Thanks to a tenacious and professional group of directors, the SRA board has steered the association in the right direction through its first two years as a newly amalgamated organization. That wasn’t always a straight-forward or comfortable process.
2020 was the inaugural year for the newly amalgamated SRA. Processes, legacy events, rules and bylaws had all been redefined to fit within the single new entity. There was a board of directors, a new governance model and a transition plan, vetted by the transition committee and supported through a national accounting firm.

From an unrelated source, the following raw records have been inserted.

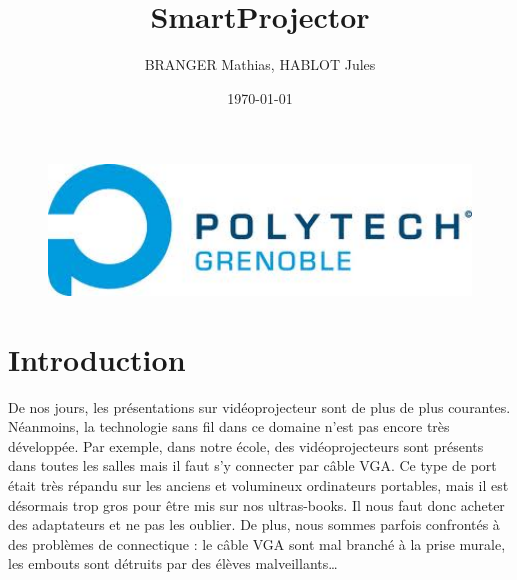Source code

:\documentclass[a4paper, 11pt]{article}
\title{\Huge{SmartProjector}}
\author{BRANGER Mathias, HABLOT Jules}
\date{\today}
\begin{document}
\maketitle

\begin{figure}
	\centering
	\includegraphics[width=1\textwidth]{polytech.jpg}
\end{figure}

\clearpage

\tableofcontents

\clearpage



\section{Introduction}

De nos jours, les présentations sur vidéoprojecteur sont de plus de plus courantes. Néanmoins, la technologie sans fil dans ce domaine n'est pas encore très développée. Par exemple, dans notre école, des vidéoprojecteurs sont présents dans toutes les salles mais il faut s'y connecter par câble VGA. Ce type de port était très répandu sur les anciens et volumineux ordinateurs portables, mais il est désormais trop gros pour être mis sur nos ultras-books. Il nous faut donc acheter des adaptateurs et ne pas les oublier. De plus, nous sommes parfois confrontés à des problèmes de connectique : le câble VGA sont mal branché à la prise murale, les embouts sont détruits par des élèves malveillants…
\end{document}

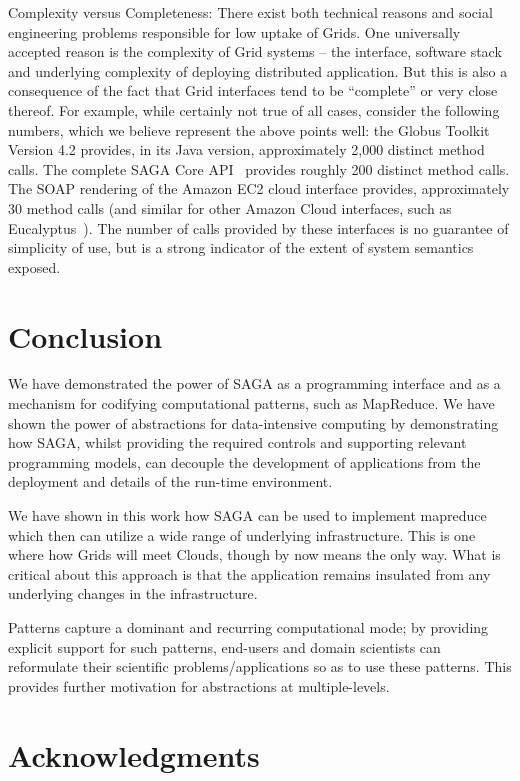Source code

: \documentclass[conference,final]{IEEEtran}
\begin{document}
Complexity versus Completeness: There exist both technical reasons and
social engineering problems responsible for low uptake of Grids. One
universally accepted reason is the complexity of Grid systems -- the
interface, software stack and underlying complexity of deploying
distributed application. But this is also a consequence of the fact
that Grid interfaces tend to be ``complete'' or very close thereof.
For example, while certainly not true of all cases, consider the
following numbers, which we believe represent the above points well:
the Globus Toolkit Version 4.2 provides, in its Java version,
approximately 2,000 distinct method calls.  The complete SAGA Core
API~\cite{saga_gfd90} provides roughly 200 distinct method calls.  The
SOAP rendering of the Amazon EC2 cloud interface provides,
approximately 30 method calls (and similar for other Amazon Cloud
interfaces, such as Eucalyptus~\cite{eucalyptus_url}).  The number of
calls provided by these interfaces is no guarantee of simplicity of
use, but is a strong indicator of the extent of system semantics
exposed.

\section{Conclusion}

We have demonstrated the power of SAGA as a programming interface and
as a mechanism for codifying computational patterns, such as
MapReduce.  We have shown the power of abstractions for data-intensive
computing by demonstrating how SAGA, whilst providing the required
controls and supporting relevant programming models, can decouple the
development of applications from the deployment and details of the
run-time environment.

We have shown in this work how SAGA can be used to implement mapreduce
which then can utilize a wide range of underlying infrastructure. This
is one where how Grids will meet Clouds, though by now means the only
way. What is critical about this approach is that the application
remains insulated from any underlying changes in the infrastructure.

Patterns capture a dominant and recurring computational mode; by
providing explicit support for such patterns, end-users and domain
scientists can reformulate their scientific problems/applications so
as to use these patterns.  This provides further motivation for
abstractions at multiple-levels.

\section{Acknowledgments}
\end{document}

Administration and leadership were in place, and the vision, mission and values were all laid out. The “turnkey” operation had just gotten underway when absolute pandemonium, now known as the pandemic and COVID-19, threw not just the association but the entire world off course.
“The pandemic definitely highlighted our strengths and our weaknesses,” says Tim Otitoju, inaugural chair of the SRA Board of Directors. “Issues and opportunities that may have taken years to come to light in normal times rapidly became apparent as we worked to pivot and adjust to new realities.”

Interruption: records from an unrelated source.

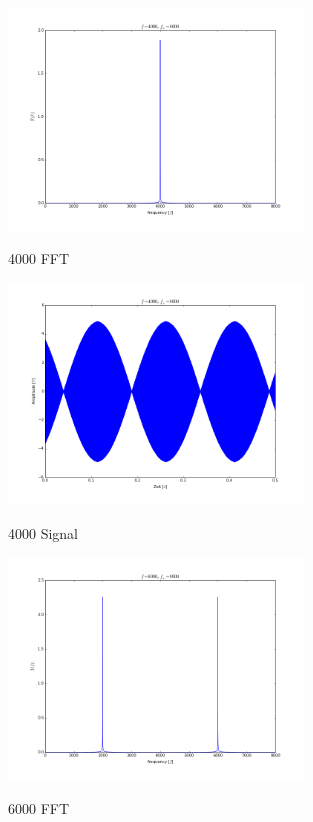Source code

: \documentclass[TGAI_Laborbericht.tex]{subfiles}
\begin{document}
\begin{figure}[H]
	\includegraphics[width=0.7\textwidth]{media/4000-fft.png}
	\label{4000 FFT}
	\caption{4000 FFT}
\end{figure}

\begin{figure}[H]
	\includegraphics[width=0.7\textwidth]{media/4000-signal.png}
	\label{4000 Signal}
	\caption{4000 Signal}
\end{figure}

\begin{figure}[H]
	\includegraphics[width=0.7\textwidth]{media/6000-fft.png}
	\label{6000 FFT}
	\caption{6000 FFT}
\end{figure}
\end{document}
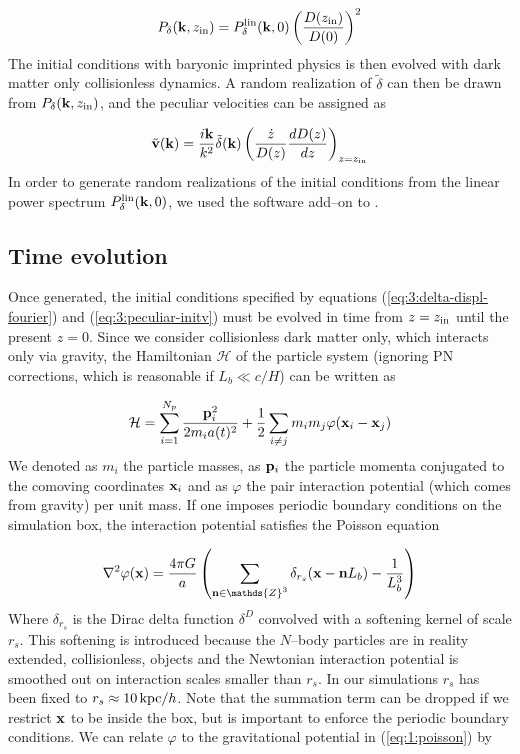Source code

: \begin{equation}
\label{eq:3:hybrid-power}
P_\delta(\mathbf{k},z_{\rm in}) = P^{\rm lin}_\delta(\mathbf{k},0)\left(\frac{D(z_{\rm in})}{D(0)}\right)^2 
\end{equation}
%
The initial conditions with baryonic imprinted physics is then evolved with dark matter only collisionless dynamics. A random realization of $\tilde{\delta}$ can then be drawn from $P_\delta(\mathbf{k},z_{\rm in})$, and the peculiar velocities can be assigned as 

\begin{equation}
\label{eq:3:peculiar-initv}
\tilde{\mathbf{v}}(\mathbf{k}) = \frac{i\mathbf{k}}{k^2}\tilde{\delta}(\mathbf{k})\left(\frac{\dot{z}}{D(z)}\frac{dD(z)}{dz}\right)_{z=z_{\rm in}}
\end{equation}  
%
In order to generate random realizations of the initial conditions from the linear power spectrum $P^{\rm lin}_\delta(\mathbf{k},0)$, we used the  software add--on to  \citep{gadget2}.   

\subsection{Time evolution}
Once generated, the initial conditions specified by equations (\ref{eq:3:delta-displ-fourier}) and (\ref{eq:3:peculiar-initv}) must be evolved in time from $z=z_{\rm in}$ until the present $z=0$. Since we consider collisionless dark matter only, which interacts only via gravity, the Hamiltonian $\mathcal{H}$ of the particle system (ignoring PN corrections, which is reasonable if $L_b\ll c/H$) can be written as 

\begin{equation}
\label{eq:3:collisionless-ham}
\mathcal{H} = \sum_{i=1}^{N_p} \frac{\mathbf{p}_i^2}{2m_i a(t)^2} + \frac{1}{2}\sum_{i\neq j}m_im_j\varphi(\mathbf{x}_i-\mathbf{x}_j)
\end{equation} 
%
We denoted as $m_i$ the particle masses, as $\mathbf{p}_i$ the particle momenta conjugated to the comoving coordinates $\mathbf{x}_i$ and as $\varphi$ the pair interaction potential (which comes from gravity) per unit mass. If one imposes periodic boundary conditions on the simulation box, the interaction potential satisfies the Poisson equation

\begin{equation}
\label{eq:3:part-poisson}
\nabla^2\varphi(\bb{x}) = \frac{4\pi G}{a}\left(\sum_{\bb{n}\in\mathds{Z}^3}\delta_{r_s}(\bb{x}-\bb{n}L_b)-\frac{1}{L_b^3}\right) 
\end{equation}
%
Where $\delta_{r_s}$ is the Dirac delta function $\delta^D$ convolved with a softening kernel of scale $r_s$. This softening is introduced because the $N$--body particles are in reality extended, collisionless, objects and the Newtonian interaction potential is smoothed out on interaction scales smaller than $r_s$. In our simulations $r_s$ has been fixed to $r_s\approx 10\,{\rm kpc}/h$. Note that the summation term can be dropped if we restrict $\mathbf{x}$ to be inside the box, but is important to enforce the periodic boundary conditions. We can relate $\varphi$ to the gravitational potential in (\ref{eq:1:poisson}) by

To capture the journey of recent years and to reflect on the direction the association is now headed, we have tapped into some key players from the SRA Board of Directors for their take on what they lived and how they now define their amalgamation experience and leadership. Let’s be honest – many looked at the transition from the outside, wondering how things would shake out. Consider this an amalgamation case study that pulls back the curtain to share what the process has been like; a test of good governance and governing with courage.
What went right
The new association determined that requiring directors from across the province was imperative. Members from all corners of the province needed to know their views and voices were represented on the board and not drowned out by the two big cities, Saskatoon and Regina.
The board implemented a bylaw that cemented its composition – four directors for all three regions – Saskatoon, Regina and Saskatchewan. Beyond that, several members of the transition committee (the group who steered the amalgamation process) were included in that regional mix. The result was a good blend of seasoned veterans, members with intimate knowledge of the transition plan and some completely green directors.
“The green directors make all the experienced governance directors take a step back when they ask why we do things a certain way,” says Willick.
Balancing the views, needs, challenges and opportunities of a provincial association can be challenging, but 2022 board chair Avril Reifferscheid says, “With so many different levels of business, needs and expectations, it has been encouraging to see the effort among everyone to level the playing field.”
All of the directors interviewed spoke highly of their colleagues. They expressed that a common and vital key to their success was a strong mutual respect. Despite most of the board having never met in person due to pandemic restrictions, they were able to build a sense of team and camaraderie as they worked together to navigate the challenges of not just of being a brand-new association, but also while dealing with the pandemic.
All businesses and organizations will know that at the beginning of the pandemic, a significant shift of priorities, projections and plans needed to take place. The association initially projected the potential for a 70-per-cent drop in sales at the beginning of the pandemic. Hard decisions had to be made and the professionalism of the board, the strong sense of team spirit and collective “in this together” attitude allowed the association to pivot and make hard choices.
“At the end of every meeting, after some very hard discussions, everyone was always able to feel good about the process and that allowed us to stick with our decisions,” says Otitoju. “We were able to show strong leadership during very uncertain times, and that included being the first provincial association to put a pause on open houses for the safety of our members and the public.”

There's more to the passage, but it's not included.